I was born in Peterborough but have lived most of my life on the south coast of Dorset. I have written a number of non-fiction works on science and technology and have worked in research and development, as an analogue and digital design engineer, and then as a technical author and technical publications manager involved in numerous military and commercial projects. So writing has been the focus for most of my career. I am married with two children and four grandchildren.
Publishing fiction has always been my real ambition. Finally I got around to it with my debut novel: SANDMAN. I have to say that, for someone who has spent a whole lot of time writing and editing non-fiction, writing fiction is far more challenging. I hope you enjoy the results.
My latest publication is 'Flying a Kite'. This has to be the most challenging work I have ever written. Getting the balance right in what amounts to a novel working at both a fictional level and a non-fiction level was quite tricky.
Flying a Kite
Author: Ian Kingsley
Book Trailer: Flying a Kite
Barnes and Noble
Money always solved everything for multi-millionaire Aldo Galliano. So when faced with imminent death and the need to decide between cryonic preservation or faith in God and an afterlife, he offers a £1m prize for the most convincing argument ‘for’ or ‘against’ God. Enter Bruce Kramer, a dropout theology graduate, who strives to consolidate religion and science by revealing links between creation and evolution, and explaining mysteries as diverse as the Garden of Eden and the wise men's guiding star. But dangerous rivals aim to prevent his success. With locations including Bath, Rome, Lake Garda, Tenerife, Los Angeles and Santa Barbara, this fascinating novel draws the reader deeply into the excitement of Bruce's squabbling research team, his untimely romantic entanglements, and the compelling theories pursued by a cast of engaging but eccentric characters. Subtly combining the spiritual discernment of C. S. Lewis, the humour and rich characterisation of Peter Carey, and all the twists and turns of a mystery thriller, the author brings us an entertaining and unforgettable tale. But beware. Like one of Galliano’s favourite lattes, while it might appear frothy on the surface, a high caffeine brew lurks deep below that may keep you awake at night... thinking.

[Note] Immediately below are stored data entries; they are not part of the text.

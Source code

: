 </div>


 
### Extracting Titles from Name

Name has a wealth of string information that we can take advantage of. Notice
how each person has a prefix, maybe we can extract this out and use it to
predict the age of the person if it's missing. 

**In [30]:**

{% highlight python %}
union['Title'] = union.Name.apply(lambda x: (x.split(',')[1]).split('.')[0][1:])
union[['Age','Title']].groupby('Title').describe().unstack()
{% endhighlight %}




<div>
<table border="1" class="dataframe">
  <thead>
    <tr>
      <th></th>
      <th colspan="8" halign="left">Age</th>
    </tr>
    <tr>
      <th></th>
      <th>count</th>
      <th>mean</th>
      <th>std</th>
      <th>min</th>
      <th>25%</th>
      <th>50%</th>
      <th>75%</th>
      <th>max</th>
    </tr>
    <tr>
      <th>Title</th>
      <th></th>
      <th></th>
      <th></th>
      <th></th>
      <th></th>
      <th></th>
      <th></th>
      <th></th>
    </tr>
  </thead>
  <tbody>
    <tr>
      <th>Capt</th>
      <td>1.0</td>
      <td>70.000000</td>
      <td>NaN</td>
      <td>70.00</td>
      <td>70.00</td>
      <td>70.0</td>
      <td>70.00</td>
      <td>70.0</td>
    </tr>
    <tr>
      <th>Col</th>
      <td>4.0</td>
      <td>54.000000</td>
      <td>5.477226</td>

'Ian Kingsley's Flying A Kite clearly documents the literary talent of its author. Deftly written, original, genuinely entertaining, iconoclastic, Flying A Kite is a rewarding and entertaining read from beginning to end and highly recommended for personal and community library Contemporary Fiction collections. Of special note is the author's own web site at iankingsley.com that is packed with helpful information for aspiring writers seeking to create their own memorable literary works.
—Jack Mason (Midwest Book Review - Sept 2013)
'Fluid, smooth and flows at a lovely pace. Really engaging from the start. Like The Shack, there is a niche for this kind of book.'
—Gillian McDade (journalist and author of Standing Man)
'Addresses a universal question in a much better way than Dan Brown in Angels & Demons where the God versus science debate is just another subplot in another ciphering book; in Flying a Kite it's the main plot thread, convincingly dealt with, and riveting.'
—Richard Pierce (author of Dead Men)
'Characters are direct and effective. I enjoyed how the pace allowed the reader to think about important concepts by himself.'
—Heikki Hietala (author of Tulagi Hotel)
'Fluent, graphic writing and excellent use of description. Characters come alive through captivating dialogue.'
—Elijah Iwuji (author of Praying in the Will of God)
v 'I love the characters. Ada is superbly done.'
—Anne Lyken-Garner (author of Sunday’s Child)
'Up there with some of the best published work around.'
—Walter Robson (author of Access to History: Medieval Britain)
'Sick with septicemia, Aldo Galliano, a rich Italian businessman, is faced with his own mortality and wants to find out if there is really life after death. This is the premise of Flying a Kite by Ian Kingsley. One of the main protagonists, Bruce Kramer, a disillusioned theology graduate, is hired to organize and head a team of researchers. The group only has six months to prove if God really exists or not. Other groups of experts are also working on this and at stake is a one million pound prize for the most convincing argument of God’s existence or non-existence. Will Bruce and his eccentric crew find the meaning of life in a world that is swamped by the latest in scientific technology?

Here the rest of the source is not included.